◆ **WHAT NEEDS TO BE DONE**
From the line containing "समाहिते नित्यशिवस्वभावे सम्भाव्य" down to the line containing "- Metadata migration" in the records below, reproduce every line exactly, ends included, and omit all others.

DATA FOR REVIEW below:

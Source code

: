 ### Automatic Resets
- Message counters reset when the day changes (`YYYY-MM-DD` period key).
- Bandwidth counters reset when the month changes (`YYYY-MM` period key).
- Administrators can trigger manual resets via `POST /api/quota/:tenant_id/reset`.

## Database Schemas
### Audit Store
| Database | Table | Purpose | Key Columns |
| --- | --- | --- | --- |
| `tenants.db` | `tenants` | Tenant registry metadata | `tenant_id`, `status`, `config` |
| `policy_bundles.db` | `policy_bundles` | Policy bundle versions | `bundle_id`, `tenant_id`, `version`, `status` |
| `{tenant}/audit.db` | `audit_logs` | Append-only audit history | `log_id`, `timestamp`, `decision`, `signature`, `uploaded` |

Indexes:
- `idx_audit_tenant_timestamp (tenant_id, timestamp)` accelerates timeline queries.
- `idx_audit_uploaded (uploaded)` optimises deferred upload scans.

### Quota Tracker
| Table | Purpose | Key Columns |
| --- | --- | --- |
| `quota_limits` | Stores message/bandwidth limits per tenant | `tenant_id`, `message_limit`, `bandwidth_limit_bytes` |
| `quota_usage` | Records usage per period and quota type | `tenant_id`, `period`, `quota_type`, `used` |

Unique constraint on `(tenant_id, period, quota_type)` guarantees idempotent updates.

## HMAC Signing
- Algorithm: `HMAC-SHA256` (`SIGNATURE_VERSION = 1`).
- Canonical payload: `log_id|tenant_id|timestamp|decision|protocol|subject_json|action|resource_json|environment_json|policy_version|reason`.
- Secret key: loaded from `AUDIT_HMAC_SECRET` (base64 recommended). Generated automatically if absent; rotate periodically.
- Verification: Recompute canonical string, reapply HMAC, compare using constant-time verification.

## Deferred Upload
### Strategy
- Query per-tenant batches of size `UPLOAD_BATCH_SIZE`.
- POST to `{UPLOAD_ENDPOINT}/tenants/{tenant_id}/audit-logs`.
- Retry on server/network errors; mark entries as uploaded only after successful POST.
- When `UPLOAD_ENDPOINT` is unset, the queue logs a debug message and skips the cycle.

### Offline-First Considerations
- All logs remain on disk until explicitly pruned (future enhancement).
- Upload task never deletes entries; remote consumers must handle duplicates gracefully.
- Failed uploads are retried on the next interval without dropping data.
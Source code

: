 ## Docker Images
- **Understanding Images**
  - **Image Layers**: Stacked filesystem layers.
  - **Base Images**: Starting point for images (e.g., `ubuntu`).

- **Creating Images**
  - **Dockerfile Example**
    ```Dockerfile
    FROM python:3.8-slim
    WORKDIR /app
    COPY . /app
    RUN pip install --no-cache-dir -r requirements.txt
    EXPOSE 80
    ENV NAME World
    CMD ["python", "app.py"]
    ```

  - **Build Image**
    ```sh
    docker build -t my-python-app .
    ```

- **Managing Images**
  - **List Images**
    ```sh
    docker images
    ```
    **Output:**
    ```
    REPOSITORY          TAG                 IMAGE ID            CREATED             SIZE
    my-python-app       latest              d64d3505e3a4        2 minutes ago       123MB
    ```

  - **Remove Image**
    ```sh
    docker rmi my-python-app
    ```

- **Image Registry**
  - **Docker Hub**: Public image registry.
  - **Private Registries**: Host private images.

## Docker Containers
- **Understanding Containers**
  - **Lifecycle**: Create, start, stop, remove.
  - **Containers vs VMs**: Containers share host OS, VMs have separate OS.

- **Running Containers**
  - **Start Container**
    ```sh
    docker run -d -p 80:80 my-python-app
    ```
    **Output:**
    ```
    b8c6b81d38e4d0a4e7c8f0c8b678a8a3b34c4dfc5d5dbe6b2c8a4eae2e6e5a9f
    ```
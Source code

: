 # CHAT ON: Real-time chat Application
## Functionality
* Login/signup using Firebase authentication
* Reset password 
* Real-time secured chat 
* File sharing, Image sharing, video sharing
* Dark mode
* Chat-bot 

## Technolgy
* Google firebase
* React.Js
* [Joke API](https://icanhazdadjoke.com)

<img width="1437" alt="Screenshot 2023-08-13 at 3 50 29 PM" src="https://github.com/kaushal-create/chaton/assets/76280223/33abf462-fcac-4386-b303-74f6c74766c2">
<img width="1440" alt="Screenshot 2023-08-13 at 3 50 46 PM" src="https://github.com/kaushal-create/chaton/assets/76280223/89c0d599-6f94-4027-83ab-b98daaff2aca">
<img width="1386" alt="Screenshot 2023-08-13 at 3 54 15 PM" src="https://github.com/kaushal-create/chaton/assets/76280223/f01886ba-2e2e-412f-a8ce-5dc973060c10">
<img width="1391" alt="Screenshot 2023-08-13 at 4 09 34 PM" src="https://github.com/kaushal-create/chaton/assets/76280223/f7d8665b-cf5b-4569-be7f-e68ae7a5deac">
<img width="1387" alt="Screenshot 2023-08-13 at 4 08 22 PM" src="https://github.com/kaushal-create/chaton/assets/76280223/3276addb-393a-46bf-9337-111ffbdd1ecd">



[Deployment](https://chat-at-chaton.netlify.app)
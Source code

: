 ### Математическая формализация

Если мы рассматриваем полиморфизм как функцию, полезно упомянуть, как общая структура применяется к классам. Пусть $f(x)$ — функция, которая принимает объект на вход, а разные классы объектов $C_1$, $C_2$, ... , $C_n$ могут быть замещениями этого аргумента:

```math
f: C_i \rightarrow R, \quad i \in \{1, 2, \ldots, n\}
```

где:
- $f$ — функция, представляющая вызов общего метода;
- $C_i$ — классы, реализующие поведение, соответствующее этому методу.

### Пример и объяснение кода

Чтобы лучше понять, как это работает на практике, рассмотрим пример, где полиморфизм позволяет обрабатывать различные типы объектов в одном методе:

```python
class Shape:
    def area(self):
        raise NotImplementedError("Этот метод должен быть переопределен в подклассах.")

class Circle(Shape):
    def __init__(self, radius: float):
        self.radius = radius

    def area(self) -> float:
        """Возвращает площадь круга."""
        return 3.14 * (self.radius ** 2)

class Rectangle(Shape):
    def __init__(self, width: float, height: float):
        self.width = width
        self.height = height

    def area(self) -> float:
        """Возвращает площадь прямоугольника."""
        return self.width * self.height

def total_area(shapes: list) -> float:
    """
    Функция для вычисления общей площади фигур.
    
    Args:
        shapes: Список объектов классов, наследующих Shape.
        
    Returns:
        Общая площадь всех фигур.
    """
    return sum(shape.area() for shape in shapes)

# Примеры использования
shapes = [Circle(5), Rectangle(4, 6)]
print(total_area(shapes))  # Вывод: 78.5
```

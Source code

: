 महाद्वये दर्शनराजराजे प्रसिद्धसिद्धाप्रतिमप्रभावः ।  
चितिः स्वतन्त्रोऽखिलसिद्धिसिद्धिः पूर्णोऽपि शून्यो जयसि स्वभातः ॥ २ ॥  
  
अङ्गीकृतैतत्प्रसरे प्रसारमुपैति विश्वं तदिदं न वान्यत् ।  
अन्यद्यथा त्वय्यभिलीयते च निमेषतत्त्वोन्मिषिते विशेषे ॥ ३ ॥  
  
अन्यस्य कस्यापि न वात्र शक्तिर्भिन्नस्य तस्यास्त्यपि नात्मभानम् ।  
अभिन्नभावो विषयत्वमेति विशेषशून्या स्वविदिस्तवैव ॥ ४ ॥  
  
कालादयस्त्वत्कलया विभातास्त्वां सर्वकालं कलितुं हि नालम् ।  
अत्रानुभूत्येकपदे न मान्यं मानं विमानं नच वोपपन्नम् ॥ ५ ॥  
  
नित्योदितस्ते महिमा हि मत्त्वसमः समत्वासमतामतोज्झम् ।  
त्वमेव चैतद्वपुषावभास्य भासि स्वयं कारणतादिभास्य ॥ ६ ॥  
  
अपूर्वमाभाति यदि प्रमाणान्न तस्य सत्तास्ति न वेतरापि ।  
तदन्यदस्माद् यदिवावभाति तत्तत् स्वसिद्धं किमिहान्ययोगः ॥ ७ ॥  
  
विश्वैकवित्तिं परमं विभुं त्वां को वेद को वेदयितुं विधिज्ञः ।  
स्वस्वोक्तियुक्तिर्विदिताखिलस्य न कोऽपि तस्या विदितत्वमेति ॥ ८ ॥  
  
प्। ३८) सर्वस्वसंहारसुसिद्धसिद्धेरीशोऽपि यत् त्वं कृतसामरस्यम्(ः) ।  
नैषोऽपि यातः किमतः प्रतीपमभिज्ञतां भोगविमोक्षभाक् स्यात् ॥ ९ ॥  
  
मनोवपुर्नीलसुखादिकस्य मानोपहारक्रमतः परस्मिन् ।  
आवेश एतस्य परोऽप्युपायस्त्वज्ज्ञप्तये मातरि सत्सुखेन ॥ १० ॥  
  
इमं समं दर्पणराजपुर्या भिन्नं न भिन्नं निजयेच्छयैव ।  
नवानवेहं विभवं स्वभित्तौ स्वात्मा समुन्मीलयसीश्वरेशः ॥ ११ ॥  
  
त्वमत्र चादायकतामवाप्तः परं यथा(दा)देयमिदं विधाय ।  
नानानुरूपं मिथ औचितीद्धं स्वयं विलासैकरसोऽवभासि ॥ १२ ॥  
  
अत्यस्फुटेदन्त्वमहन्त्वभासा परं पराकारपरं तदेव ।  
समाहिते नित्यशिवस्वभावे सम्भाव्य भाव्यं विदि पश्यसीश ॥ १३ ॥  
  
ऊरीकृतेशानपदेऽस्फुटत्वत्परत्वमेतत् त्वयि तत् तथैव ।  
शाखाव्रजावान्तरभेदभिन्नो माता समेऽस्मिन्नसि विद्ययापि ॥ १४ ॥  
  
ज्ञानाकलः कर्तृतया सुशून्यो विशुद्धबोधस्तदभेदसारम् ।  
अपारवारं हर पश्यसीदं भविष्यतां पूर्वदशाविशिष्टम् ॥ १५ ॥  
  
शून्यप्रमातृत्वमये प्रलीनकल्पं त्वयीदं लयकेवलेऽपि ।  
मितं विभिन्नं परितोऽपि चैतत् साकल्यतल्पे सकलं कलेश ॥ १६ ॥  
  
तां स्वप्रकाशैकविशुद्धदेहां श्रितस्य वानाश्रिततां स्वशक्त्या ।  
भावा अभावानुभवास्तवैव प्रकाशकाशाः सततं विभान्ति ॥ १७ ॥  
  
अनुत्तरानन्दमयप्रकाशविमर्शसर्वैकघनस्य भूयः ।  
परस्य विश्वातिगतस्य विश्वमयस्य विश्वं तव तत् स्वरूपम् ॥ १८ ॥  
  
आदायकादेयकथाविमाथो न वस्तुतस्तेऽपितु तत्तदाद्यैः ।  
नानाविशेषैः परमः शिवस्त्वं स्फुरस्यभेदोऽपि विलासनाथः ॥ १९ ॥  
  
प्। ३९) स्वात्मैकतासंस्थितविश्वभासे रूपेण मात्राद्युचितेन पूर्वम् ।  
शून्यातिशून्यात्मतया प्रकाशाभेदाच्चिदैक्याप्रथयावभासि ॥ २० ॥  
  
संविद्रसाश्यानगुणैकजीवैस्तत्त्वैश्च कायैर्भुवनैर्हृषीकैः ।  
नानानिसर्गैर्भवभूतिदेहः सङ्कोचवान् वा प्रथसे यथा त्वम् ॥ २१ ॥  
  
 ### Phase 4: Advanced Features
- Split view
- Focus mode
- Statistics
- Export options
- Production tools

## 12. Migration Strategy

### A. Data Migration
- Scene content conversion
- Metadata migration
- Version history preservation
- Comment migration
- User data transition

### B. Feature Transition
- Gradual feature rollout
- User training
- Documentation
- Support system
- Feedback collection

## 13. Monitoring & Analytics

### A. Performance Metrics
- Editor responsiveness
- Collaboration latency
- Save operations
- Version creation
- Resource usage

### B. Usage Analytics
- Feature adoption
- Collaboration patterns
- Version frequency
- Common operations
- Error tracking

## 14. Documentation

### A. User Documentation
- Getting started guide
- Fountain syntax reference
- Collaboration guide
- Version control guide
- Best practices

End of DATA FOR REVIEW.

◆ **WRITTEN RESPONSE**
समाहिते नित्यशिवस्वभावे सम्भाव्य भाव्यं विदि पश्यसीश ॥ १३ ॥  
  
ऊरीकृतेशानपदेऽस्फुटत्वत्परत्वमेतत् त्वयि तत् तथैव ।  
शाखाव्रजावान्तरभेदभिन्नो माता समेऽस्मिन्नसि विद्ययापि ॥ १४ ॥  
  
ज्ञानाकलः कर्तृतया सुशून्यो विशुद्धबोधस्तदभेदसारम् ।  
अपारवारं हर पश्यसीदं भविष्यतां पूर्वदशाविशिष्टम् ॥ १५ ॥  
  
शून्यप्रमातृत्वमये प्रलीनकल्पं त्वयीदं लयकेवलेऽपि ।  
मितं विभिन्नं परितोऽपि चैतत् साकल्यतल्पे सकलं कलेश ॥ १६ ॥  
  
तां स्वप्रकाशैकविशुद्धदेहां श्रितस्य वानाश्रिततां स्वशक्त्या ।  
भावा अभावानुभवास्तवैव प्रकाशकाशाः सततं विभान्ति ॥ १७ ॥  
  
अनुत्तरानन्दमयप्रकाशविमर्शसर्वैकघनस्य भूयः ।  
परस्य विश्वातिगतस्य विश्वमयस्य विश्वं तव तत् स्वरूपम् ॥ १८ ॥  
  
आदायकादेयकथाविमाथो न वस्तुतस्तेऽपितु तत्तदाद्यैः ।  
नानाविशेषैः परमः शिवस्त्वं स्फुरस्यभेदोऽपि विलासनाथः ॥ १९ ॥  
  
प्। ३९) स्वात्मैकतासंस्थितविश्वभासे रूपेण मात्राद्युचितेन पूर्वम् ।  
शून्यातिशून्यात्मतया प्रकाशाभेदाच्चिदैक्याप्रथयावभासि ॥ २० ॥  
  
संविद्रसाश्यानगुणैकजीवैस्तत्त्वैश्च कायैर्भुवनैर्हृषीकैः ।  
नानानिसर्गैर्भवभूतिदेहः सङ्कोचवान् वा प्रथसे यथा त्वम् ॥ २१ ॥  
  
 ### Phase 4: Advanced Features
- Split view
- Focus mode
- Statistics
- Export options
- Production tools

## 12. Migration Strategy

### A. Data Migration
- Scene content conversion
- Metadata migration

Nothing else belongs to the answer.